1) If we assume that it was “macaca” that caused Allen’s lead to dwindle, why should we credit this incident for his loss and not the other campaign stories and tactics that occurred in September and October? Why aren’t we asking why Webb closed so strongly? Is the temporary shift in the polls (perhaps) occasioned by “macaca” really responsible for Allen’s defeat? It’s not even clear, and we haven’t even talked about Youtube yet.
2) What about the role of more fundamental factors that influence election outcomes? Could Webb have won if President Bush’s approval rating had not been languishing at 35%? And what about Webb himself, his qualities, qualifications, etc.?

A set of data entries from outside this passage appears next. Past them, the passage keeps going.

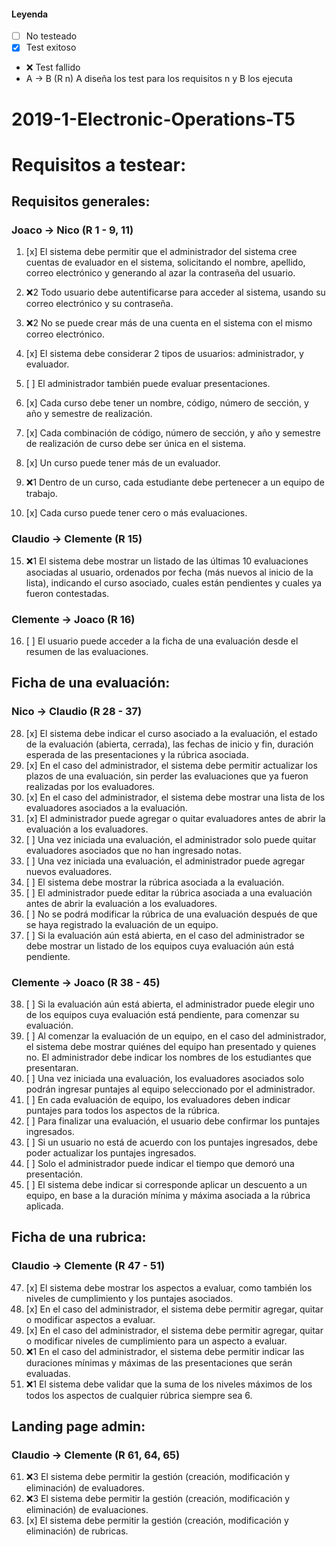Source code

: #### Leyenda
- [ ] No testeado
- [x] Test exitoso
- :x: Test fallido
- A -> B (R n) A diseña los test para los requisitos n y B los ejecuta

# 2019-1-Electronic-Operations-T5
# Requisitos a testear:

## Requisitos generales:
### Joaco -> Nico (R 1 - 9, 11) 
 1. [x] El sistema debe permitir que el administrador del sistema cree cuentas de
evaluador en el sistema, solicitando el nombre, apellido, correo electrónico y
generando al azar la contraseña del usuario.
 2. :x:2 Todo usuario debe autentificarse para acceder al sistema, usando su correo
electrónico y su contraseña.
 3. :x:2 No se puede crear más de una cuenta en el sistema con el mismo correo
electrónico.
 4. [x] El sistema debe considerar 2 tipos de usuarios: administrador, y evaluador.
 5. [ ] El administrador también puede evaluar presentaciones.
 6. [x] Cada curso debe tener un nombre, código, número de sección, y año y semestre
de realización.
 7. [x] Cada combinación de código, número de sección, y año y semestre de
realización de curso debe ser única en el sistema.
 8. [x] Un curso puede tener más de un evaluador.
 9. :x:1 Dentro de un curso, cada estudiante debe pertenecer a un equipo de trabajo.

 11. [x] Cada curso puede tener cero o más evaluaciones.

### Claudio -> Clemente (R 15)
 15. :x:1  El sistema debe mostrar un listado de las últimas 10 evaluaciones asociadas al usuario, ordenados por fecha (más nuevos al inicio de la lista), indicando el curso asociado, cuales están pendientes y cuales ya fueron contestadas.

### Clemente -> Joaco (R 16)
 16. [ ]  El usuario puede acceder a la ficha de una evaluación desde el resumen de las evaluaciones.

## Ficha de una evaluación:

### Nico -> Claudio (R 28 - 37)
28. [x] El sistema debe indicar el curso asociado a la evaluación, el estado de la evaluación (abierta, cerrada), las fechas de inicio y fin, duración esperada de las presentaciones y la rúbrica asociada.
29. [x] En el caso del administrador, el sistema debe permitir actualizar los plazos de una evaluación, sin perder las evaluaciones que ya fueron realizadas por los evaluadores.
30. [x] En el caso del administrador, el sistema debe mostrar una lista de los evaluadores asociados a la evaluación.
31. [x] El administrador puede agregar o quitar evaluadores antes de abrir la evaluación a los evaluadores.
32. [ ] Una vez iniciada una evaluación, el administrador solo puede quitar evaluadores asociados que no han ingresado notas.
33. [ ] Una vez iniciada una evaluación, el administrador puede agregar nuevos evaluadores.
34. [ ] El sistema debe mostrar la rúbrica asociada a la evaluación.
35. [ ] El administrador puede editar la rúbrica asociada a una evaluación antes de abrir la evaluación a los evaluadores.
36. [ ] No se podrá modificar la rúbrica de una evaluación después de que se haya registrado la evaluación de un equipo.
37. [ ] Si la evaluación aún está abierta, en el caso del administrador se debe mostrar un listado de los equipos cuya evaluación aún está pendiente.

### Clemente -> Joaco (R 38 - 45)
38. [ ] Si la evaluación aún está abierta, el administrador puede elegir uno de los equipos cuya evaluación está pendiente, para comenzar su evaluación.
39. [ ] Al comenzar la evaluación de un equipo, en el caso del administrador, el sistema debe mostrar quiénes del equipo han presentado y quienes no. El administrador debe indicar los nombres de los estudiantes que presentaran.
40. [ ] Una vez iniciada una evaluación, los evaluadores asociados solo podrán
ingresar puntajes al equipo seleccionado por el administrador.
41. [ ] En cada evaluación de equipo, los evaluadores deben indicar puntajes para todos los aspectos de la rúbrica.
42. [ ] Para finalizar una evaluación, el usuario debe confirmar los puntajes ingresados.
43. [ ] Si un usuario no está de acuerdo con los puntajes ingresados, debe poder actualizar los puntajes ingresados.
44. [ ] Solo el administrador puede indicar el tiempo que demoró una presentación.
45. [ ] El sistema debe indicar si corresponde aplicar un descuento a un equipo, en base a la duración mínima y máxima asociada a la rúbrica aplicada.

## Ficha de una rubrica:

### Claudio -> Clemente (R 47 - 51)
47. [x] El sistema debe mostrar los aspectos a evaluar, como también los niveles de cumplimiento y los puntajes asociados.
48. [x] En el caso del administrador, el sistema debe permitir agregar, quitar o modificar aspectos a evaluar.
49. [x] En el caso del administrador, el sistema debe permitir agregar, quitar o modificar niveles de cumplimiento para un aspecto a evaluar.
50. :x:1 En el caso del administrador, el sistema debe permitir indicar las duraciones mínimas y máximas de las presentaciones que serán evaluadas.
51. :x:1 El sistema debe validar que la suma de los niveles máximos de los todos los aspectos de cualquier rúbrica siempre sea 6.

## Landing page admin:

### Claudio -> Clemente (R 61, 64, 65)
61. :x:3 El sistema debe permitir la gestión (creación, modificación y eliminación) de evaluadores.
64. :x:3 El sistema debe permitir la gestión (creación, modificación y eliminación) de evaluaciones.
65. [x] El sistema debe permitir la gestión (creación, modificación y eliminación) de rubricas.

3) Was it the Youtube clip that caused the effect, or was it the mainstream media coverage of the incident itself? While the two versions of the clip on Youtube have been watched 650,000 times, that figure obviously doesn’t tell us how many unique Virginia voters saw the clip between August and November. Moreover, the number of people who consume traditional media sources — whether in print, on TV, or on the internet — is vastly larger than the number who watched the Youtbe clip. It’s much more likely that people were exposed to the macaca incident through such dinosaurs as the newspaper and the evening news than through a first-hand viewing of the clip itself.
A rejoinder: Yeah, but wouldn’t Allen have won if not for macaca? The answer: we don’t know. And we can’t know. My question is why we should privilege explanations centered on macaca or Youtube more than explanations centered on “fundamentals,” on Webb, or on later campaign dynamics.
Allen’s defeat was not solely, or even primarily, a Youtube phenomenon. The shorthand history, which elevates Youtube above all other things, is wrong.
More generally, it is important to qualify the claims being made about the Internet’s power to affect elections, a question that I will explore in a near-future post.